For Box Office, America—that surreal address that brings us all manner of Hollywood fantasy and fun—it’s business as usual. Racial inequality has been decried for decades in U.S. films, but aside from intermittent token non-white characters, not much has changed, according to a study by the University of Southern California.
America just marked a 50th anniversary of the Civil Rights movement, and census data reveals a more diverse U.S. population than ever, but as USC professor, Stacy L. Smith puts it, “Our film content. . . depicts something very different.”
In the USC’s study, researchers evaluated speaking characters from the 100 top-grossing films of 2013 for ethnicity, as well as how they were (or were not) hypersexualised. Then, they compared that data to similar research done to 500 films from 2007-2012. A lot of work and grant money down the drain, frankly. They didn’t find anything we don’t already know.
Nearly three-quarters of these roles were white; 26% were from under-represented racial/ethnic groups. And directors? Of 107 directors, only seven were of African heritage (though two were repeats, so really, only five). The study doesn’t mention how many other ethnicities are represented in the director’s chair, presumably because there were none. Just as there were no black female directors represented. And the comparison between 2013 and the six prior years? No meaningful change in the situation.
Sounds like a shabby state of cinema in America. But do American movie-goer’s care?
It would seem not. For example, though Hispanic people comprised only 4.9% of the speaking roles in 2013, nearly a quarter of all movie tickets were purchased by Hispanics. And unfortunately, this ethic segment is shown to be portrayed in a hypersexualised way more than any other group. Hispanic females were more likely than females from all other ethnicities to be shown partially or fully naked on screen—37.5% were depicted this way. While it may be hard for some to be outraged when facing a beautiful carmel-skinned girl half naked in a film, we all should be—regardless of our cultural heritage. Beautiful people come in every colour, but apparently the L.A. sun has ruined filmmakers’ eyesight.
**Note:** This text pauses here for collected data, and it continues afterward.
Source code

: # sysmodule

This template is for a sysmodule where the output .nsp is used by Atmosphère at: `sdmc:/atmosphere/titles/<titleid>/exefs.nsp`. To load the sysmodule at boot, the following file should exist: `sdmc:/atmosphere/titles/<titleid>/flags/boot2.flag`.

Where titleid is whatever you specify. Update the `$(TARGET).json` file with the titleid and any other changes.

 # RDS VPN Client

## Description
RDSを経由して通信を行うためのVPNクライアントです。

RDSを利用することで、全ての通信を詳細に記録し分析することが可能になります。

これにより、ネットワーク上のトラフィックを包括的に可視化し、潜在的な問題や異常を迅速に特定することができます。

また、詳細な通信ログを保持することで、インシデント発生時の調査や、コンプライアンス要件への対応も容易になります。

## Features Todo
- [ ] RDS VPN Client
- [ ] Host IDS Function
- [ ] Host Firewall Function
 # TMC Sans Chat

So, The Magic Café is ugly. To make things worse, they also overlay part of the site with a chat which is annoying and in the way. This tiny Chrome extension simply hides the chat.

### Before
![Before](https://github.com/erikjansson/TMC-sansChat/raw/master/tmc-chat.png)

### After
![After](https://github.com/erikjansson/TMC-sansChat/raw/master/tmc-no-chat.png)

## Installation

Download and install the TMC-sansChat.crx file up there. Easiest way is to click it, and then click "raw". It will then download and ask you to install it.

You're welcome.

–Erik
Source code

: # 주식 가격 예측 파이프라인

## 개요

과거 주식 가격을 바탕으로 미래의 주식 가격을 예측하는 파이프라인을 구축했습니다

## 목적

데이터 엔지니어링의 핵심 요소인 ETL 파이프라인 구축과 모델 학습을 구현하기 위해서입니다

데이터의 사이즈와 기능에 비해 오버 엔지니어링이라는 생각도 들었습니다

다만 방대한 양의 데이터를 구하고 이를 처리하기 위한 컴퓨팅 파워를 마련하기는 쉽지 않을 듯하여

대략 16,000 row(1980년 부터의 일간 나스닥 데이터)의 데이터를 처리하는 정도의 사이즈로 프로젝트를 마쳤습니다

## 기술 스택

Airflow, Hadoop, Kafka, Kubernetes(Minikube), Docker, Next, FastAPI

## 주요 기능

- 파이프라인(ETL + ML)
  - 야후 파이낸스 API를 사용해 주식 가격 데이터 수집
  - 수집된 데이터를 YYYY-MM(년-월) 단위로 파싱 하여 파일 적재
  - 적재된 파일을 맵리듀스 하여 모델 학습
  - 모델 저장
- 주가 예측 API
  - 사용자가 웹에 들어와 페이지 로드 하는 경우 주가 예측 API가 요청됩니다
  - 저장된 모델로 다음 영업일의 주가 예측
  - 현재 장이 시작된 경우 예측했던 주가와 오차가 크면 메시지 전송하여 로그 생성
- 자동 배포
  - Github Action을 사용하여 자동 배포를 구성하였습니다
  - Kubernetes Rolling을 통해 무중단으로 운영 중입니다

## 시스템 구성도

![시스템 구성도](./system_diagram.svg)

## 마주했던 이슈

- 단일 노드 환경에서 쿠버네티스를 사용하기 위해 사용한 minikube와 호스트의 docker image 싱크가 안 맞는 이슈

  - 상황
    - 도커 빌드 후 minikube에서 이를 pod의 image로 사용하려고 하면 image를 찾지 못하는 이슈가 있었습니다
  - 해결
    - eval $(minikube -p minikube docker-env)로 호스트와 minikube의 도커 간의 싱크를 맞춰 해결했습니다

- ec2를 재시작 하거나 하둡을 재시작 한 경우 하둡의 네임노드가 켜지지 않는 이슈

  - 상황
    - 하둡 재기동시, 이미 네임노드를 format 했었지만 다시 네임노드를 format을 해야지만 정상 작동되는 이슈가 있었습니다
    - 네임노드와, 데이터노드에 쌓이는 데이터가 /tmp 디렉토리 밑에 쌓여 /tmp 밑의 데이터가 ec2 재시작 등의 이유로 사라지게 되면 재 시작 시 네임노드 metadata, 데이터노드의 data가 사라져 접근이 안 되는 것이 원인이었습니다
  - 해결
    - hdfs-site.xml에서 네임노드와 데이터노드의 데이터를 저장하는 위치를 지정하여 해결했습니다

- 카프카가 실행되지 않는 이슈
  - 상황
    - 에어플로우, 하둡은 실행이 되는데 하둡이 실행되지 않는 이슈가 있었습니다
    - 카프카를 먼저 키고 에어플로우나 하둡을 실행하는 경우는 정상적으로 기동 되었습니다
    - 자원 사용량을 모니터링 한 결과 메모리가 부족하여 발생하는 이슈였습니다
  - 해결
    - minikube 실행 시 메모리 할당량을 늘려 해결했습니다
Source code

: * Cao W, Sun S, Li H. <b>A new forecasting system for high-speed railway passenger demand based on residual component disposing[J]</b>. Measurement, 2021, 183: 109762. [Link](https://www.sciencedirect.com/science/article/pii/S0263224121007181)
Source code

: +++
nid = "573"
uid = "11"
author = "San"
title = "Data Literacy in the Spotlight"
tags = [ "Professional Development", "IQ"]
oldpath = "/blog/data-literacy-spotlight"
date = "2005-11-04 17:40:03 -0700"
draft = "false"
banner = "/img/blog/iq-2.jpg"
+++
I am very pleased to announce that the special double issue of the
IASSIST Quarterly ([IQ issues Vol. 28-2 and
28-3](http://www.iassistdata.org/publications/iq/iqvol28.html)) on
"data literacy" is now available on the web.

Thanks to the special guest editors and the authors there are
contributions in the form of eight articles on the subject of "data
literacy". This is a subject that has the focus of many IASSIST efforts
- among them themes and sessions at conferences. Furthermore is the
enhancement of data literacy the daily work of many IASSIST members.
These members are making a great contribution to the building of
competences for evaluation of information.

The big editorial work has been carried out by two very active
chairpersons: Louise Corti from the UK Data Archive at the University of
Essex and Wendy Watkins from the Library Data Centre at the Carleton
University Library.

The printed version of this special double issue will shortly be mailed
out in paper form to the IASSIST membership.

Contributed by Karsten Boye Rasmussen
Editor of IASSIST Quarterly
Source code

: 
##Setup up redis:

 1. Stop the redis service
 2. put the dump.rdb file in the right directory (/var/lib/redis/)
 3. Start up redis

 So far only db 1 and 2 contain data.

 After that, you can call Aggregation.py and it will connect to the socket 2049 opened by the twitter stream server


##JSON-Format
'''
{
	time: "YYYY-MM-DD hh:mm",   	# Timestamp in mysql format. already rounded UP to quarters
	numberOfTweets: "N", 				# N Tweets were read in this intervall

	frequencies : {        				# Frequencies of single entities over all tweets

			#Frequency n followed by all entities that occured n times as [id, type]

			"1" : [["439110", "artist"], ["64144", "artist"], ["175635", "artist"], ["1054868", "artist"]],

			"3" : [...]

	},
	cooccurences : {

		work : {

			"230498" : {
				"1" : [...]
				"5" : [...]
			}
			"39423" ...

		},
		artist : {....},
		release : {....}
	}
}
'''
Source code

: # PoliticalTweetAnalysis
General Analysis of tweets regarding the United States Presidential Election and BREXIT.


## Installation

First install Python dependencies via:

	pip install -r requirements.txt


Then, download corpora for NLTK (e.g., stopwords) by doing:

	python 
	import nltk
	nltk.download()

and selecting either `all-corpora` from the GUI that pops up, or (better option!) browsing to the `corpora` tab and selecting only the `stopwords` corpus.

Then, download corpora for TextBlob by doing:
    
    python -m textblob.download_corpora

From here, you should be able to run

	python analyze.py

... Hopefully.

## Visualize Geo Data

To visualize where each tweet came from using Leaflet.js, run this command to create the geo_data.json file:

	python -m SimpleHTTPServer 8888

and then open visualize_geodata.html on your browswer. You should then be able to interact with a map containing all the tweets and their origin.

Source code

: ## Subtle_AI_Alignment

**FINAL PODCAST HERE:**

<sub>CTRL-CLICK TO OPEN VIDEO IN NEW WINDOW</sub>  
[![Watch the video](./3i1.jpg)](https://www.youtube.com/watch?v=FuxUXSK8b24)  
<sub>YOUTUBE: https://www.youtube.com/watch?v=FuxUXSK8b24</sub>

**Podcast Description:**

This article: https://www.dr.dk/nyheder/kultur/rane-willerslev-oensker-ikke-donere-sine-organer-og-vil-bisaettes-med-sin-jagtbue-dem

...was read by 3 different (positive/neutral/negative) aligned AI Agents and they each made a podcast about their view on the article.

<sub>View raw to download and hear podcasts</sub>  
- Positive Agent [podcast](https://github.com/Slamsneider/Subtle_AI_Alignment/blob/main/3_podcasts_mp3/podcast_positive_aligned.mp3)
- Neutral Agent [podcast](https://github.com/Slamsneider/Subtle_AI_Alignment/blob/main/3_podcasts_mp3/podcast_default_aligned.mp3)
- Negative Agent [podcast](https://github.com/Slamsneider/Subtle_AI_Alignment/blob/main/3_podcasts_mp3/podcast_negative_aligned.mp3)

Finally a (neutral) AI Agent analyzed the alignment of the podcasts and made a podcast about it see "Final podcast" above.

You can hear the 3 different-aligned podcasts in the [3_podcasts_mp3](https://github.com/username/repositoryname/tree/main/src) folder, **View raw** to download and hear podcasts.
Furthermore, in that same period, annual box office gross receipts went from $9.6 billion in 2007 to nearly $11 billion in 2013. We’re not saying we’re annoyed with our pocket books, that’s for sure. It seems no one notices the disparities.
Nevertheless, it could be asserted that in spirit, Americans do (or would) care, when it comes to employment opportunities. Opportunity is a belief woven into the American tapestry. Right or wrong, few want to believe that anyone has less opportunity than anyone else. If asked, it’s likely that most would want people to have a chance to work in filmmaking without consideration of their ethnic background.
But for racial representation as they’re watching a movie, I doubt many give it a second thought. They go to the movies to escape, not consider social problems. But here’s a thought: Maybe this isn’t entirely a bad thing. Simply put, movie-goer’s aren’t seeing colour. We’re just seeing heroes and stories unfold that touch us in a way that has nothing to do with ethnic heritage, but everything to do with the heritage of being human. Nearly half of the children under age five in the US are not white. But should we tell any child that they can only identify with characters who are the same as them? Doesn’t that only further promote segregation? If Superman is portrayed by someone of African heritage, does that mean that only black kids can recognise that he conducts himself with honour and tries to help people? Kids are smarter than that, and so should be the rest of us.
In the end, the USC study doesn’t tell us much that’s new in the state of racial diversity in film, and sure, there are some things to be fixed, but there are a few things in this world that never fail to make sense, and among those, is the wisdom of children.